Digital Leadership: Why Your Management May Fail in Digitalization
Small and medium-sized enterprises are increasingly finding themselves struggling to make their leadership digitally compatible and to achieve digital leadership at all. Digitized leaders, however, are the wrong target, says guest author and coach Antje Bach.

In the face of digitization, more and more SMEs are throwing a lot of money at it: kick-off events with great speeches and presentations but no real content, innovation days with all the hoopla, visits to Silicon Valley ... The range of ideas on how SMEs want to successfully tackle digitization is wide. In the end, however, the same thing almost always happens: no one really makes any decisions for all the events and pleasant talk without a goal.
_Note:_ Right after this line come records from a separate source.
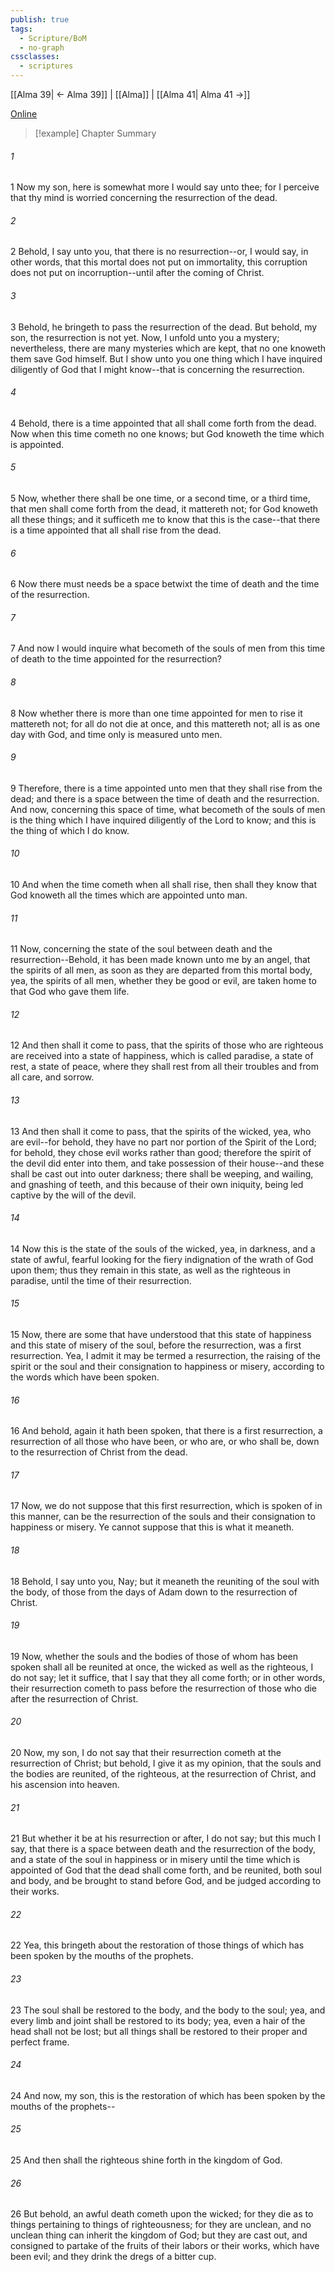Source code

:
 ```yaml
---
publish: true
tags:
  - Scripture/BoM
  - no-graph
cssclasses:
  - scriptures
---
```

[[Alma 39| ← Alma 39]] | [[Alma]] | [[Alma 41| Alma 41 →]]

[Online](https://churchofjesuschrist.org/study/scriptures/bofm/alma/40?lang=eng)

>[!example] Chapter Summary
>
###### 1
1 Now my son, here is somewhat more I would say unto thee; for I perceive that thy mind is worried concerning the resurrection of the dead.
###### 2
2 Behold, I say unto you, that there is no resurrection--or, I would say, in other words, that this mortal does not put on immortality, this corruption does not put on incorruption--until after the coming of Christ.
###### 3
3 Behold, he bringeth to pass the resurrection of the dead. But behold, my son, the resurrection is not yet. Now, I unfold unto you a mystery; nevertheless, there are many mysteries which are kept, that no one knoweth them save God himself. But I show unto you one thing which I have inquired diligently of God that I might know--that is concerning the resurrection.
###### 4
4 Behold, there is a time appointed that all shall come forth from the dead. Now when this time cometh no one knows; but God knoweth the time which is appointed.
###### 5
5 Now, whether there shall be one time, or a second time, or a third time, that men shall come forth from the dead, it mattereth not; for God knoweth all these things; and it sufficeth me to know that this is the case--that there is a time appointed that all shall rise from the dead.
###### 6
6 Now there must needs be a space betwixt the time of death and the time of the resurrection.
###### 7
7 And now I would inquire what becometh of the souls of men from this time of death to the time appointed for the resurrection?
###### 8
8 Now whether there is more than one time appointed for men to rise it mattereth not; for all do not die at once, and this mattereth not; all is as one day with God, and time only is measured unto men.
###### 9
9 Therefore, there is a time appointed unto men that they shall rise from the dead; and there is a space between the time of death and the resurrection. And now, concerning this space of time, what becometh of the souls of men is the thing which I have inquired diligently of the Lord to know; and this is the thing of which I do know.
###### 10
10 And when the time cometh when all shall rise, then shall they know that God knoweth all the times which are appointed unto man.
###### 11
11 Now, concerning the state of the soul between death and the resurrection--Behold, it has been made known unto me by an angel, that the spirits of all men, as soon as they are departed from this mortal body, yea, the spirits of all men, whether they be good or evil, are taken home to that God who gave them life.
###### 12
12 And then shall it come to pass, that the spirits of those who are righteous are received into a state of happiness, which is called paradise, a state of rest, a state of peace, where they shall rest from all their troubles and from all care, and sorrow.
###### 13
13 And then shall it come to pass, that the spirits of the wicked, yea, who are evil--for behold, they have no part nor portion of the Spirit of the Lord; for behold, they chose evil works rather than good; therefore the spirit of the devil did enter into them, and take possession of their house--and these shall be cast out into outer darkness; there shall be weeping, and wailing, and gnashing of teeth, and this because of their own iniquity, being led captive by the will of the devil.
###### 14
14 Now this is the state of the souls of the wicked, yea, in darkness, and a state of awful, fearful looking for the fiery indignation of the wrath of God upon them; thus they remain in this state, as well as the righteous in paradise, until the time of their resurrection.
###### 15
15 Now, there are some that have understood that this state of happiness and this state of misery of the soul, before the resurrection, was a first resurrection. Yea, I admit it may be termed a resurrection, the raising of the spirit or the soul and their consignation to happiness or misery, according to the words which have been spoken.
###### 16
16 And behold, again it hath been spoken, that there is a first resurrection, a resurrection of all those who have been, or who are, or who shall be, down to the resurrection of Christ from the dead.
###### 17
17 Now, we do not suppose that this first resurrection, which is spoken of in this manner, can be the resurrection of the souls and their consignation to happiness or misery. Ye cannot suppose that this is what it meaneth.
###### 18
18 Behold, I say unto you, Nay; but it meaneth the reuniting of the soul with the body, of those from the days of Adam down to the resurrection of Christ.
###### 19
19 Now, whether the souls and the bodies of those of whom has been spoken shall all be reunited at once, the wicked as well as the righteous, I do not say; let it suffice, that I say that they all come forth; or in other words, their resurrection cometh to pass before the resurrection of those who die after the resurrection of Christ.
###### 20
20 Now, my son, I do not say that their resurrection cometh at the resurrection of Christ; but behold, I give it as my opinion, that the souls and the bodies are reunited, of the righteous, at the resurrection of Christ, and his ascension into heaven.
###### 21
21 But whether it be at his resurrection or after, I do not say; but this much I say, that there is a space between death and the resurrection of the body, and a state of the soul in happiness or in misery until the time which is appointed of God that the dead shall come forth, and be reunited, both soul and body, and be brought to stand before God, and be judged according to their works.
###### 22
22 Yea, this bringeth about the restoration of those things of which has been spoken by the mouths of the prophets.
###### 23
23 The soul shall be restored to the body, and the body to the soul; yea, and every limb and joint shall be restored to its body; yea, even a hair of the head shall not be lost; but all things shall be restored to their proper and perfect frame.
###### 24
24 And now, my son, this is the restoration of which has been spoken by the mouths of the prophets--
###### 25
25 And then shall the righteous shine forth in the kingdom of God.
###### 26
26 But behold, an awful death cometh upon the wicked; for they die as to things pertaining to things of righteousness; for they are unclean, and no unclean thing can inherit the kingdom of God; but they are cast out, and consigned to partake of the fruits of their labors or their works, which have been evil; and they drink the dregs of a bitter cup.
Responsibility for digitizing the company continues to move from department to department, from executive to executive, like a misdirected package without a return slip. Or everyone is responsible for it and, as a consequence, no one is.
That's because SMEs often focus their well-intentioned digitization efforts on their executives, whose work, however, is traditionally designed for effectiveness. And in the end, the company is surprised when the digital plan goes awry.
I'm not saying that you as an SME should completely abandon the idea of digitization - absolutely not, you can't go that far. The only question is: Where do you really need to start?
With a new start
In my opinion, the great opportunity of digitization is not to make your management more effective. What digitization can do, on the other hand, is increase efficiency in your company. From this perspective, you can also see that management is the wrong place to start. Because efficient work is the domain of management.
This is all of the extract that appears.